From the material beneath, pull every line with the word "research".

_ _ _ _ _

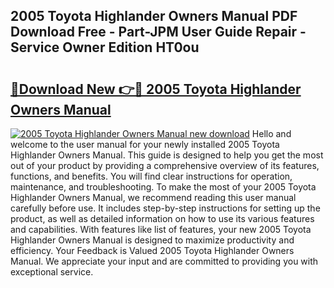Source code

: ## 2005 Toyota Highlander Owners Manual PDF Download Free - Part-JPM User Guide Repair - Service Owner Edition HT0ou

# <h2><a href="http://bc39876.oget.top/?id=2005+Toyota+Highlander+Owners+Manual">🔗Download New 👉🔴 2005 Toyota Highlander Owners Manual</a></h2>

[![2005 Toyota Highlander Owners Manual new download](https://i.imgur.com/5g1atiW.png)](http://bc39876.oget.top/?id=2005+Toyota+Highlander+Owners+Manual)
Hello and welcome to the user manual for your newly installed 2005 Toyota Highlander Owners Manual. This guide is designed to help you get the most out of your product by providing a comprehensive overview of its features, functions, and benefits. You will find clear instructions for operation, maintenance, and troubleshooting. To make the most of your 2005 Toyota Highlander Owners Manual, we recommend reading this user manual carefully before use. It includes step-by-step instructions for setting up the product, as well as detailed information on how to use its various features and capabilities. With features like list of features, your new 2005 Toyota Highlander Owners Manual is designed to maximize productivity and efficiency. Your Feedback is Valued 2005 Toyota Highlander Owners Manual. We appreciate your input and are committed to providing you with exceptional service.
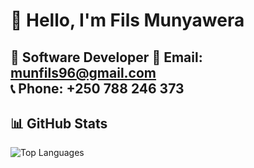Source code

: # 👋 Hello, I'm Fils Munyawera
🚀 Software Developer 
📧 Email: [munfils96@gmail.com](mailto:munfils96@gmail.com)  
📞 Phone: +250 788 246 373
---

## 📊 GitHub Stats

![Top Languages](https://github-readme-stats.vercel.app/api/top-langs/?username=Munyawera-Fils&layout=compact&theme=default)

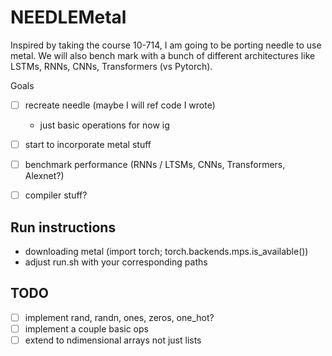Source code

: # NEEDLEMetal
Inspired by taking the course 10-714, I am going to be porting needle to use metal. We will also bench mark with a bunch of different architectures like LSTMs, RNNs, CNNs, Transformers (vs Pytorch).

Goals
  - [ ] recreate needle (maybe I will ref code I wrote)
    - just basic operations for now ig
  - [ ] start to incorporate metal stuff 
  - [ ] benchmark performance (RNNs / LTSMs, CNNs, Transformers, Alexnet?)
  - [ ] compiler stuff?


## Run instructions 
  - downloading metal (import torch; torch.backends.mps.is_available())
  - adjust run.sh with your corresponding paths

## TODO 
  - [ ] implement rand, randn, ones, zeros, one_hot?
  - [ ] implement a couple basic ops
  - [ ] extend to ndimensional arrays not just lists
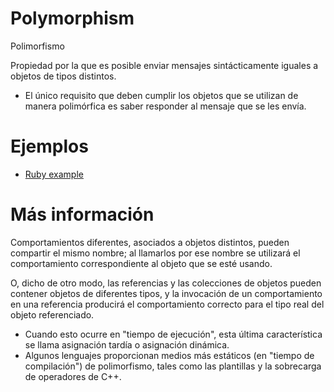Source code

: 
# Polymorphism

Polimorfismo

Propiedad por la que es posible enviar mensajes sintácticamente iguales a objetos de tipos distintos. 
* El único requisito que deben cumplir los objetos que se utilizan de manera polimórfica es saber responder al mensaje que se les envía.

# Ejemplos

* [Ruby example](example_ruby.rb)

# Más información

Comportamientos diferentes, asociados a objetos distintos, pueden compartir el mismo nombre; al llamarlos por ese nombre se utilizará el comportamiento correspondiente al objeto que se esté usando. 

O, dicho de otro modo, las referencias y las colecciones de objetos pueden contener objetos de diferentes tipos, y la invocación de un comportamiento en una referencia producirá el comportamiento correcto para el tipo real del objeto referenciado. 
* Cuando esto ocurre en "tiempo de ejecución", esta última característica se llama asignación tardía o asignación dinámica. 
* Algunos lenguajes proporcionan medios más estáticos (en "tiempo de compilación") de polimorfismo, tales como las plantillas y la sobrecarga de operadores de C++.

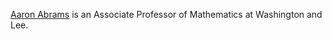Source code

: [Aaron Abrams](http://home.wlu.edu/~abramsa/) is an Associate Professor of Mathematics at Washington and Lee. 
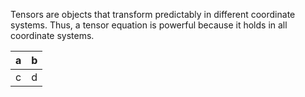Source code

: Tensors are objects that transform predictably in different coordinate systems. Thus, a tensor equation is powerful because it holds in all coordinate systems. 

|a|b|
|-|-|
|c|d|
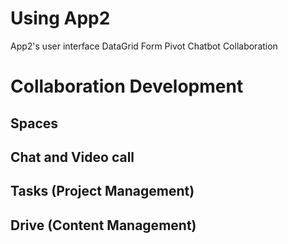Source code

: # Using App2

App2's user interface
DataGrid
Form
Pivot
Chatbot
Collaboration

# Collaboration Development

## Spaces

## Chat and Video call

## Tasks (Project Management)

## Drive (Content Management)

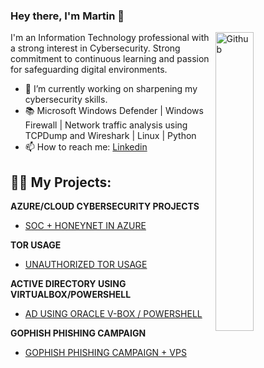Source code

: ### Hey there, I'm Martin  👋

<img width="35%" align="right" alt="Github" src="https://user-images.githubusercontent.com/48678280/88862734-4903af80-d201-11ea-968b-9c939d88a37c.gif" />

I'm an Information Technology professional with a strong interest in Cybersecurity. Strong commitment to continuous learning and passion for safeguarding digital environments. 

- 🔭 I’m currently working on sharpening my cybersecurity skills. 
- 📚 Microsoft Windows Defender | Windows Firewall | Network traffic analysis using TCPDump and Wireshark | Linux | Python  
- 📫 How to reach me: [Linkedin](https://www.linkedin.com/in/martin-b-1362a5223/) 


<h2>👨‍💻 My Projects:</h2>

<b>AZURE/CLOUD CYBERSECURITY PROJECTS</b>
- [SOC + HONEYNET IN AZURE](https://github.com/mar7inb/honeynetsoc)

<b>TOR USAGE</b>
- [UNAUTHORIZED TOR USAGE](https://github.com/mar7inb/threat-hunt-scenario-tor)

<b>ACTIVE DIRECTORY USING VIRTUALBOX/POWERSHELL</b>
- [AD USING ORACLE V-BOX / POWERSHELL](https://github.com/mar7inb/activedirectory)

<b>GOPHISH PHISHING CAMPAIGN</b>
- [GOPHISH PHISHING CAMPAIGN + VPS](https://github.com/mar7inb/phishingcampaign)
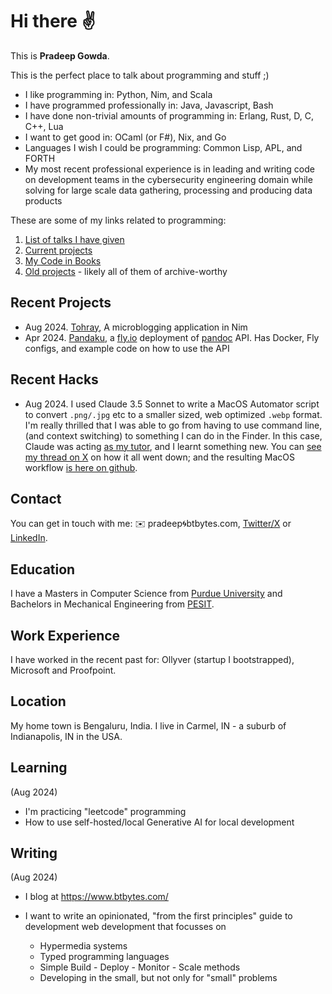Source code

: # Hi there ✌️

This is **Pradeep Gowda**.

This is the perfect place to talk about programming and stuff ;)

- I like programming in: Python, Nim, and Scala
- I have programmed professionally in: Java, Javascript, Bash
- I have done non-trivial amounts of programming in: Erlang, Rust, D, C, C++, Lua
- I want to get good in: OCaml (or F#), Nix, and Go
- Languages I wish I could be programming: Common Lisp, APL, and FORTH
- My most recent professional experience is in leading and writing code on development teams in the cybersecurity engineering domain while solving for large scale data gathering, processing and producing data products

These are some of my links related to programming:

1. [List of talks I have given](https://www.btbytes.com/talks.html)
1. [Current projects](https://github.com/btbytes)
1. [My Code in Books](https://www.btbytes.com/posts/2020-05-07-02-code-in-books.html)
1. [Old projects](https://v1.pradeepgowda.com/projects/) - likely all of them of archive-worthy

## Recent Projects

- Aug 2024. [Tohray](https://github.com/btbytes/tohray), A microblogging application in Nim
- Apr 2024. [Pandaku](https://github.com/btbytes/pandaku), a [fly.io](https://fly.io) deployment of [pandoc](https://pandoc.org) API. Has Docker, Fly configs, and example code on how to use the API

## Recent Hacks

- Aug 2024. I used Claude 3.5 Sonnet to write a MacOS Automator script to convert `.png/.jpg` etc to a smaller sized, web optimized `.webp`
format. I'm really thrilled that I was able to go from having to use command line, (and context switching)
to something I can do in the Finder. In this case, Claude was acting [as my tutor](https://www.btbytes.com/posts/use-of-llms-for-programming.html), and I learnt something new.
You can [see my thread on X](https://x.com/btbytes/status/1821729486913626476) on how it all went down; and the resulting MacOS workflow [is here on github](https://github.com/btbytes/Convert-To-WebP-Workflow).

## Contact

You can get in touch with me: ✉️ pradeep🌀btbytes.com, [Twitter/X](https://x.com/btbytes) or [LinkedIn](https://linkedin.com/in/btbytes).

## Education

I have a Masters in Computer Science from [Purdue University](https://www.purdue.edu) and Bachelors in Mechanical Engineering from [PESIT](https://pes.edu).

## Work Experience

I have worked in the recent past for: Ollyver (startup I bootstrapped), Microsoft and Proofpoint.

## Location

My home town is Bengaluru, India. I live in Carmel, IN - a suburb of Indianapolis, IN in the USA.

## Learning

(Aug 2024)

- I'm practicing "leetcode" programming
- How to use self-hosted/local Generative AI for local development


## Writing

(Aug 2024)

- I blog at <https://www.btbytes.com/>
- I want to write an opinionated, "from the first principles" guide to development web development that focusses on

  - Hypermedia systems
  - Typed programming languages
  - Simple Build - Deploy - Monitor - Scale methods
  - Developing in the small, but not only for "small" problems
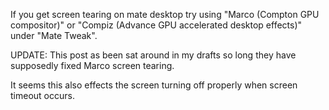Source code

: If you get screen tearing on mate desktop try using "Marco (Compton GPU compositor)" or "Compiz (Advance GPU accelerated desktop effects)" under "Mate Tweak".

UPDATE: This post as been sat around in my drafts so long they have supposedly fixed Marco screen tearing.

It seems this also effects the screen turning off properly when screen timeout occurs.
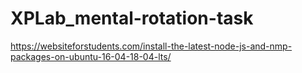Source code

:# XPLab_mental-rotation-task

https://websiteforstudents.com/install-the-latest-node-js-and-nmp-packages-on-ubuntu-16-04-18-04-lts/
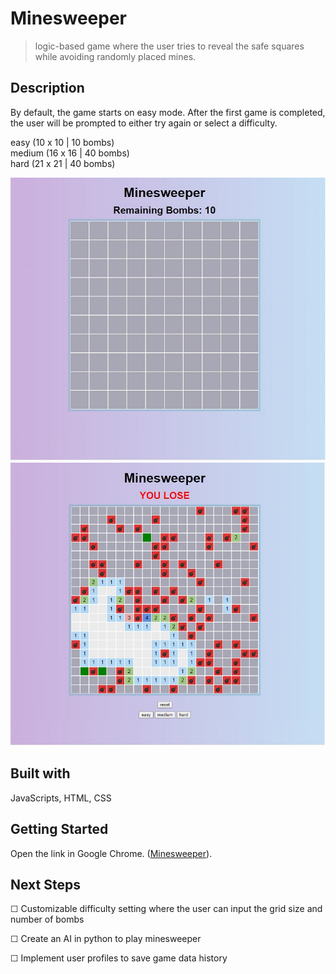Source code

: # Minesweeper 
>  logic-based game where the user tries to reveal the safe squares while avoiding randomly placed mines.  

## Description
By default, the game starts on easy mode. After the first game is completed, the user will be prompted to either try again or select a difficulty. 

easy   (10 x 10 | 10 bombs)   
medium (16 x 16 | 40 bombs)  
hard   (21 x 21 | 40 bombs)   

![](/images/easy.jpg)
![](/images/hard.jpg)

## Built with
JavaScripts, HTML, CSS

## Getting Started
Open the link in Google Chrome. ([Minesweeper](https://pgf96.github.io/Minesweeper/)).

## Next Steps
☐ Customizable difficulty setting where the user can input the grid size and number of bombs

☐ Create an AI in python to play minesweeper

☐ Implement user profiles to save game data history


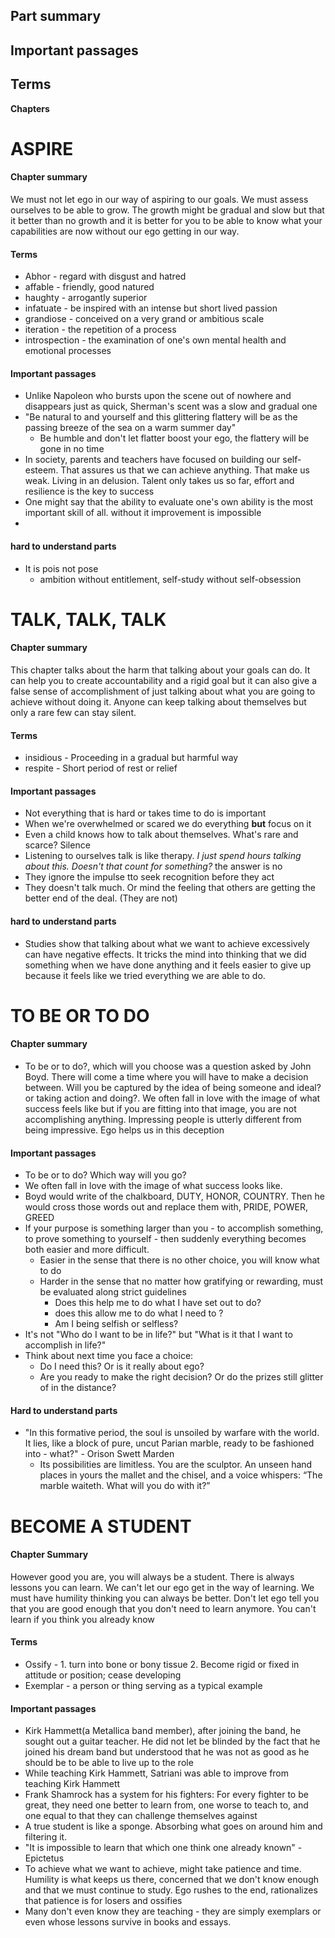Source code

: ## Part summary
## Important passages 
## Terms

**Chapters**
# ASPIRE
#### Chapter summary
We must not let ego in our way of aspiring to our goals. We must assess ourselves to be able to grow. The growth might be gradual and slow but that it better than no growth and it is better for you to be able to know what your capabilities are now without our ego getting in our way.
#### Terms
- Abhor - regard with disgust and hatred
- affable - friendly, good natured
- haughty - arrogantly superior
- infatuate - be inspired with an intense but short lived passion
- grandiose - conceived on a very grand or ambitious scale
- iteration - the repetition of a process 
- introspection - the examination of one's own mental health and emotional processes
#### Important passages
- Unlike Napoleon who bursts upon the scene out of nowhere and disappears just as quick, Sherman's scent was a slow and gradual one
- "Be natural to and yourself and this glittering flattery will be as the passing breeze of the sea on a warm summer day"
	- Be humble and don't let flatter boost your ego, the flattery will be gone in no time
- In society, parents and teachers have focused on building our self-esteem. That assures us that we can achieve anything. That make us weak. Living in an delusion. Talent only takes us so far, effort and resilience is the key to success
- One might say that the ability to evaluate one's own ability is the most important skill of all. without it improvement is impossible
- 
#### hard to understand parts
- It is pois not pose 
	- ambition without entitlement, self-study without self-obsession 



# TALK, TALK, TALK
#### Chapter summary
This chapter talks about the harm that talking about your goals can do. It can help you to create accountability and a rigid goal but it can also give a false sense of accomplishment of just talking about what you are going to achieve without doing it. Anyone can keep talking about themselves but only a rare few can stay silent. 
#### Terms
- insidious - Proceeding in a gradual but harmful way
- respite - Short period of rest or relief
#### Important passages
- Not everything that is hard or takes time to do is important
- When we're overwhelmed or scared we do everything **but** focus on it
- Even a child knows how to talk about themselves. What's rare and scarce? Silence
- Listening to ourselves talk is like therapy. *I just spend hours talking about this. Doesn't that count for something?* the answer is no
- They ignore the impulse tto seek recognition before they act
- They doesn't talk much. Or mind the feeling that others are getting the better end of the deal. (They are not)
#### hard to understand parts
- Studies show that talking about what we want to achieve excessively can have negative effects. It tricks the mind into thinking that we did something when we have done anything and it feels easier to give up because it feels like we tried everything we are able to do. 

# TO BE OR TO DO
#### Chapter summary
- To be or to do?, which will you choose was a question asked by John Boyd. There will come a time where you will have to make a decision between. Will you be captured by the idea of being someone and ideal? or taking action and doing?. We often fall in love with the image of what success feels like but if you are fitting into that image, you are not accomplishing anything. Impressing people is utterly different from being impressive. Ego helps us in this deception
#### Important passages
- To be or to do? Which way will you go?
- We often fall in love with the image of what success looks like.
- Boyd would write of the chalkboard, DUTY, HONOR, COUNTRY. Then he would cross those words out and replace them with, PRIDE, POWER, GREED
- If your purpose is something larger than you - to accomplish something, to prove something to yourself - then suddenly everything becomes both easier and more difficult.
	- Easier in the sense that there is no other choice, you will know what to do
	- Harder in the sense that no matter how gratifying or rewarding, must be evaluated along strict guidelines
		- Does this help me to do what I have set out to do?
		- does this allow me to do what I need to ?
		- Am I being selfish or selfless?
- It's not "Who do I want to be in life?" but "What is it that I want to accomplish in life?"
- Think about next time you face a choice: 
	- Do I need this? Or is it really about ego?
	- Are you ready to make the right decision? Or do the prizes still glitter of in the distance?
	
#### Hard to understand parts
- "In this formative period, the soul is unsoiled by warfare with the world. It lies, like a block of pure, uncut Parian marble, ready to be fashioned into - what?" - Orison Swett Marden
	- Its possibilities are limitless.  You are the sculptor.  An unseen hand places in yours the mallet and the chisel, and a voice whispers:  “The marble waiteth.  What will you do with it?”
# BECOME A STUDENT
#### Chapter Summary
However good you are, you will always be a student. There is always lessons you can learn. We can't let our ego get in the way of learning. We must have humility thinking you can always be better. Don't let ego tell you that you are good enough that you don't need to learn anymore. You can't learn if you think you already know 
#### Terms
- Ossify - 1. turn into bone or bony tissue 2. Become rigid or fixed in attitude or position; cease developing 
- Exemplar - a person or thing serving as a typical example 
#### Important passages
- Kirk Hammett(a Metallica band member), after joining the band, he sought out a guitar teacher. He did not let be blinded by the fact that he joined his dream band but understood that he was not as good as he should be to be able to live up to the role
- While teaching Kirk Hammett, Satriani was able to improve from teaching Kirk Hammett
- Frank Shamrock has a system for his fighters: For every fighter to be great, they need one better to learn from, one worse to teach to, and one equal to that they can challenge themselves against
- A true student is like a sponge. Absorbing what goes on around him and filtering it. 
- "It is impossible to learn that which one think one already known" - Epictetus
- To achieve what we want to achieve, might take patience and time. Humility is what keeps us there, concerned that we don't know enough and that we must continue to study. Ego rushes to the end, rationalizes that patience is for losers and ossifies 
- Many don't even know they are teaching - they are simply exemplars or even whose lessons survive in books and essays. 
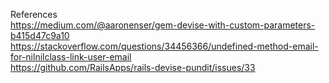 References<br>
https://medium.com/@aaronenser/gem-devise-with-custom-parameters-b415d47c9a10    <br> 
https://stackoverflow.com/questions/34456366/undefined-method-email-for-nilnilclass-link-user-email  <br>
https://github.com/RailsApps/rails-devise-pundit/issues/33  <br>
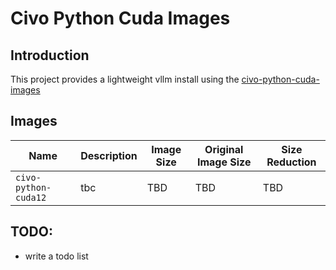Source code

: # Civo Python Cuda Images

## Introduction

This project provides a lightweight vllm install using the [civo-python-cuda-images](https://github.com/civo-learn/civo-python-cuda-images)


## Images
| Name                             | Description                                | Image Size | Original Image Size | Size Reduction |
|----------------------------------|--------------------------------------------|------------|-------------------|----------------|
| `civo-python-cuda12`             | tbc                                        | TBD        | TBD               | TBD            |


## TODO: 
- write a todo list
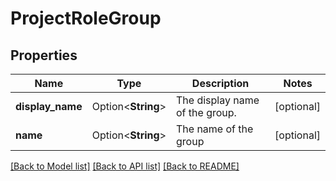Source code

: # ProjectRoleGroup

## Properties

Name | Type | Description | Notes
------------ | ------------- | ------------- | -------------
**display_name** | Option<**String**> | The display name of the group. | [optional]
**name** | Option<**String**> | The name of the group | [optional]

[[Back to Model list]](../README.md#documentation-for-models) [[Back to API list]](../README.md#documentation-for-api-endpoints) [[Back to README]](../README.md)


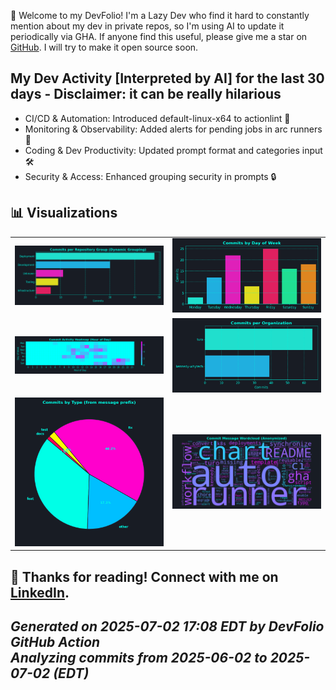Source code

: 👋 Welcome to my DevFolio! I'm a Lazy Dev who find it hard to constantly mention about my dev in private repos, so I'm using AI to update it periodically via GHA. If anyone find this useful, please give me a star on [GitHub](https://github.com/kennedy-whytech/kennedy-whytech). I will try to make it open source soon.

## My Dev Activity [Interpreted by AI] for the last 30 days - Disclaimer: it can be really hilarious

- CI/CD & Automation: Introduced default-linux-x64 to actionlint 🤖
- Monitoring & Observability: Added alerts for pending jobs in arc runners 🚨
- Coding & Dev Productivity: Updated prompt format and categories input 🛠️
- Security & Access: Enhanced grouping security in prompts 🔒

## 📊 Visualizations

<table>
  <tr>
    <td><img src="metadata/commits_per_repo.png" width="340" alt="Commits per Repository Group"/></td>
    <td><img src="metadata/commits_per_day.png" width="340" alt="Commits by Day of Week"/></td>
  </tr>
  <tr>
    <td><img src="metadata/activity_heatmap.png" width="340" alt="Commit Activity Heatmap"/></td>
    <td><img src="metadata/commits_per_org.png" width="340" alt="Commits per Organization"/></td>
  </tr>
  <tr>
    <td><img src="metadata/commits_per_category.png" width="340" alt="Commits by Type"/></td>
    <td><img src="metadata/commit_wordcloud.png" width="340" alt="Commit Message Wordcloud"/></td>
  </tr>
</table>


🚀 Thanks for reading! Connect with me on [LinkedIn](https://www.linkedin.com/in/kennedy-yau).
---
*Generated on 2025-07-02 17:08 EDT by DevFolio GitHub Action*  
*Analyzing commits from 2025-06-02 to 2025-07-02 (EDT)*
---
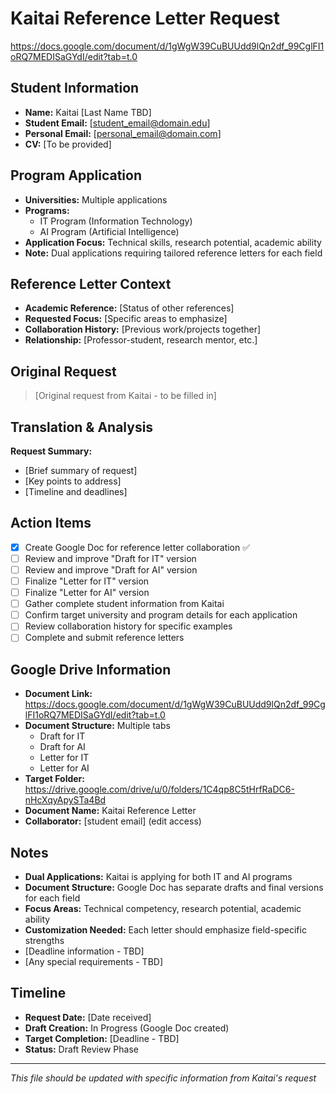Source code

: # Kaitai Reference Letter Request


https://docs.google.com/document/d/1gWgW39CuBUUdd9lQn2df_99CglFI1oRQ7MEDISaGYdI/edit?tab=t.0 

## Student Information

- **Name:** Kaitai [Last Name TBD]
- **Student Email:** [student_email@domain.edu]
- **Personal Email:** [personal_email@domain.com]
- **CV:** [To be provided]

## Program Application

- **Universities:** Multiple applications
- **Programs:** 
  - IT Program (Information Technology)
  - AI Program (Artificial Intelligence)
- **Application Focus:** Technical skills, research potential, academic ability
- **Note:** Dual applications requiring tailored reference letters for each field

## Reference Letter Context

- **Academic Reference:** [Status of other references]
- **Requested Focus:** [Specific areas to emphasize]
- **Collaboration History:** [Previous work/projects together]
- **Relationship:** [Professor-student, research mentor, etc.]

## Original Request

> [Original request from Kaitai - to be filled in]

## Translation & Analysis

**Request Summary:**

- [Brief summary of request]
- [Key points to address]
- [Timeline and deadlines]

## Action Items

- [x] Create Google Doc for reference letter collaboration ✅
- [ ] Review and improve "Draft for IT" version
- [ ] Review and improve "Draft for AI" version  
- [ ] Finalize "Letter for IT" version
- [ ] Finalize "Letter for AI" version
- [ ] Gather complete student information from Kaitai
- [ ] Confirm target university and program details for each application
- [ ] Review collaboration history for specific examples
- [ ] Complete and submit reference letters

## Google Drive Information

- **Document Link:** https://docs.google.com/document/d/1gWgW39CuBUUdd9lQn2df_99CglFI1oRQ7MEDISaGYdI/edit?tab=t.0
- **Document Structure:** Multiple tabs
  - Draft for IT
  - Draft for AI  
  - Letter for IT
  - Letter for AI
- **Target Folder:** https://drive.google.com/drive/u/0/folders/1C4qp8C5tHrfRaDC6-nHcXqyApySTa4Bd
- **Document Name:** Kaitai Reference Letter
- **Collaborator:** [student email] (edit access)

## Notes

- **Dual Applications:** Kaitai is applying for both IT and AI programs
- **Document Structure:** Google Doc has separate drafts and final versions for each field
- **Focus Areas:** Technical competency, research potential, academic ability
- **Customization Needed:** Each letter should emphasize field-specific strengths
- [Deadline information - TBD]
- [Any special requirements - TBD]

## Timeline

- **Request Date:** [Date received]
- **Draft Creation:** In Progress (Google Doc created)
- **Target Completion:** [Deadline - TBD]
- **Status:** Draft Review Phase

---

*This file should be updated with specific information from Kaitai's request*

_ _ _ _ _

| ANSWER SPACE |
- **Application Focus:** Technical skills, research potential, academic ability
- **Relationship:** [Professor-student, research mentor, etc.]
- **Focus Areas:** Technical competency, research potential, academic ability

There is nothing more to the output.